[What to do] If a line in the entries contains the word "Specifies", list it.

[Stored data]
________________________________________
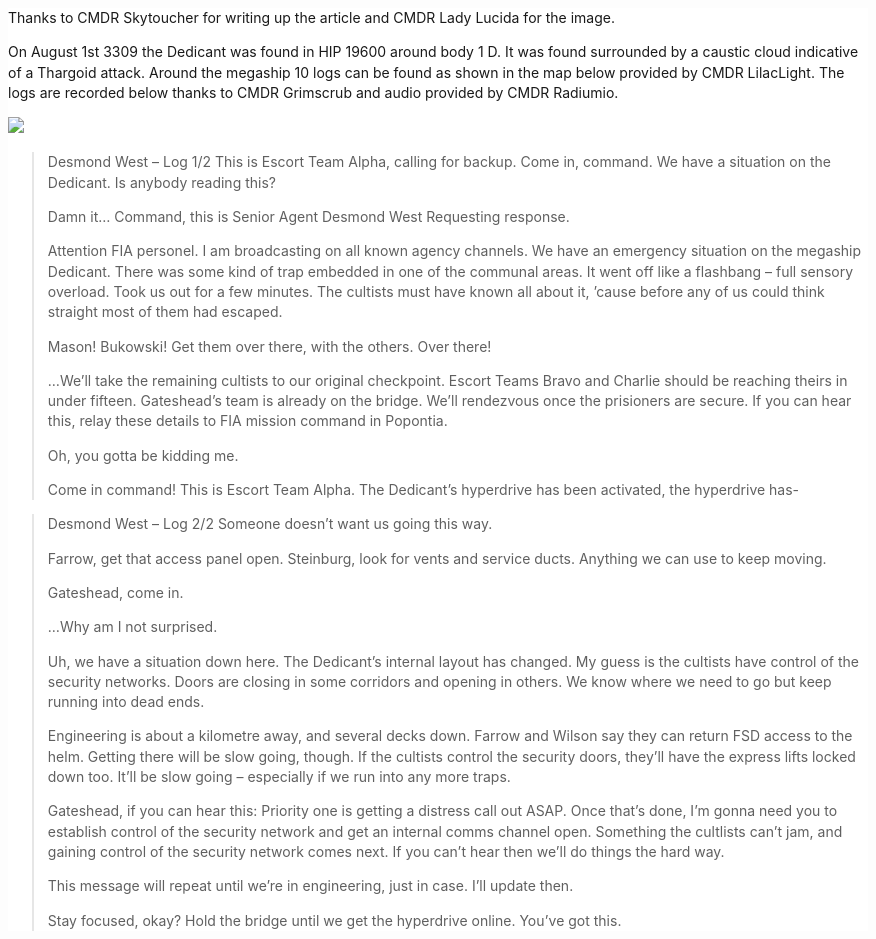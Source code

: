 Thanks to CMDR Skytoucher for writing up the article and CMDR Lady Lucida for the image.

On August 1st 3309 the Dedicant was found in HIP 19600 around body 1 D. It was found surrounded by a caustic cloud indicative of a Thargoid attack. Around the megaship 10 logs can be found as shown in the map below provided by CMDR LilacLight. The logs are recorded below thanks to CMDR Grimscrub and audio provided by CMDR Radiumio.

![](https://canonn.science/wp-content/uploads/2023/08/SPOILER_Dedicant_Log_Locations_2-1024x576.jpg)

> 
> Desmond West – Log 1/2
> This is Escort Team Alpha, calling for backup. Come in, command. We have a situation on the Dedicant. Is anybody reading this? 
> 
> Damn it… 
> Command, this is Senior Agent Desmond West Requesting response. 
> 
> Attention FIA personel. I am broadcasting on all known agency channels. We have an emergency situation on the megaship Dedicant. There was some kind of trap embedded in one of the communal areas. It went off like a flashbang – full sensory overload. Took us out for a few minutes. The cultists must have known all about it, ’cause before any of us could think straight most of them had escaped. 
> 
> Mason! Bukowski! Get them over there, with the others. Over there! 
> 
> …We’ll take the remaining cultists to our original checkpoint. Escort Teams Bravo and Charlie should be reaching theirs in under fifteen. Gateshead’s team is already on the bridge. We’ll rendezvous once the prisioners are secure. If you can hear this, relay these details to FIA mission command in Popontia. 
> 
> Oh, you gotta be kidding me. 
> 
> Come in command! This is Escort Team Alpha. The Dedicant’s hyperdrive has been activated, the hyperdrive has-

> 
> Desmond West – Log 2/2
> Someone doesn’t want us going this way.
> 
> Farrow, get that access panel open. Steinburg, look for vents and service ducts. Anything we can use to keep moving.
> 
> Gateshead, come in.
> 
> …Why am I not surprised.
> 
> Uh, we have a situation down here. The Dedicant’s internal layout has changed. My guess is the cultists have control of the security networks. Doors are closing in some corridors and opening in others. We know where we need to go but keep running into dead ends.
> 
> Engineering is about a kilometre away, and several decks down. Farrow and Wilson say they can return FSD access to the helm. Getting there will be slow going, though.
> If the cultists control the security doors, they’ll have the express lifts locked down too. It’ll be slow going – especially if we run into any more traps.
> 
> Gateshead, if you can hear this: Priority one is getting a distress call out ASAP. Once that’s done, I’m gonna need you to establish control of the security network and get an internal comms channel open. Something the cultlists can’t jam, and gaining control of the security network comes next. 
> If you can’t hear then we’ll do things the hard way.
> 
> This message will repeat until we’re in engineering, just in case. I’ll update then.
> 
> Stay focused, okay? Hold the bridge until we get the hyperdrive online. You’ve got this.
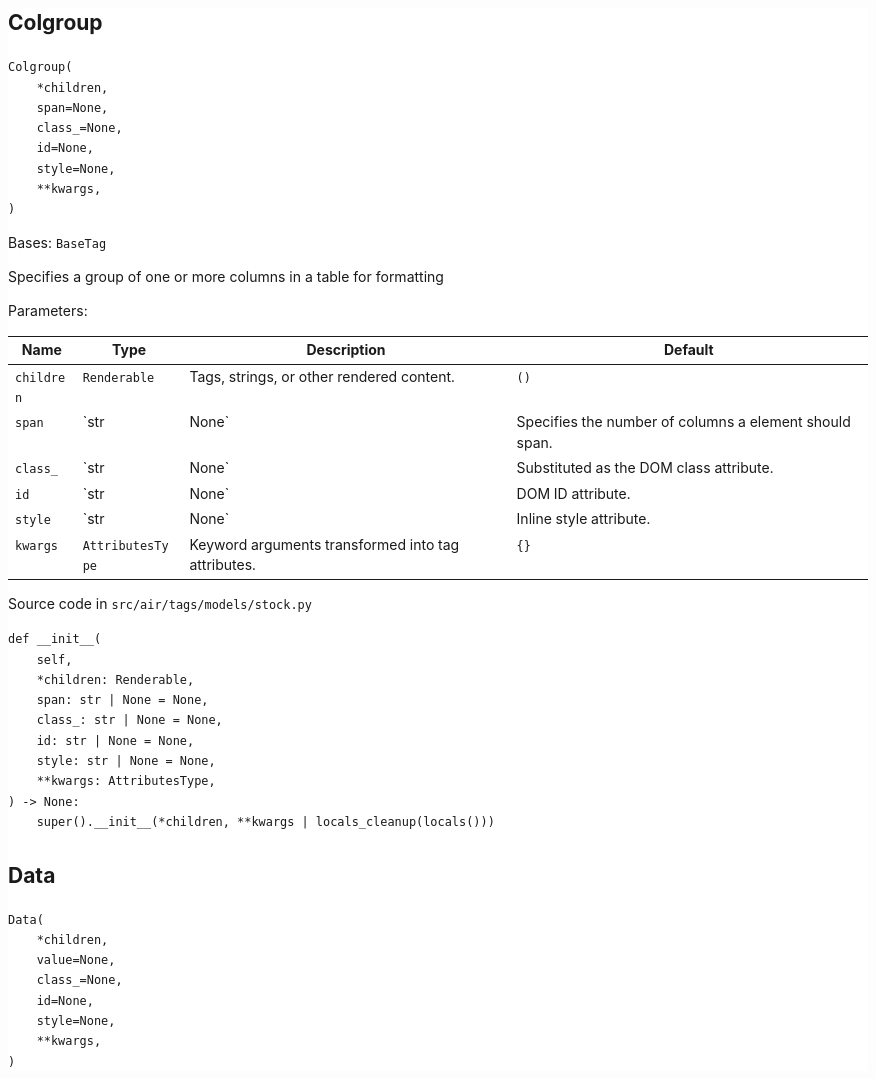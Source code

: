 ## Colgroup

```
Colgroup(
    *children,
    span=None,
    class_=None,
    id=None,
    style=None,
    **kwargs,
)
```

Bases: `BaseTag`

Specifies a group of one or more columns in a table for formatting

Parameters:

| Name       | Type             | Description                                        | Default                                                |
| ---------- | ---------------- | -------------------------------------------------- | ------------------------------------------------------ |
| `children` | `Renderable`     | Tags, strings, or other rendered content.          | `()`                                                   |
| `span`     | \`str            | None\`                                             | Specifies the number of columns a element should span. |
| `class_`   | \`str            | None\`                                             | Substituted as the DOM class attribute.                |
| `id`       | \`str            | None\`                                             | DOM ID attribute.                                      |
| `style`    | \`str            | None\`                                             | Inline style attribute.                                |
| `kwargs`   | `AttributesType` | Keyword arguments transformed into tag attributes. | `{}`                                                   |

Source code in `src/air/tags/models/stock.py`

```
def __init__(
    self,
    *children: Renderable,
    span: str | None = None,
    class_: str | None = None,
    id: str | None = None,
    style: str | None = None,
    **kwargs: AttributesType,
) -> None:
    super().__init__(*children, **kwargs | locals_cleanup(locals()))
```

## Data

```
Data(
    *children,
    value=None,
    class_=None,
    id=None,
    style=None,
    **kwargs,
)
```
________________________________________
[Solved exercise]
Specifies a group of one or more columns in a table for formatting
| `span`     | \`str            | None\`                                             | Specifies the number of columns a element should span. |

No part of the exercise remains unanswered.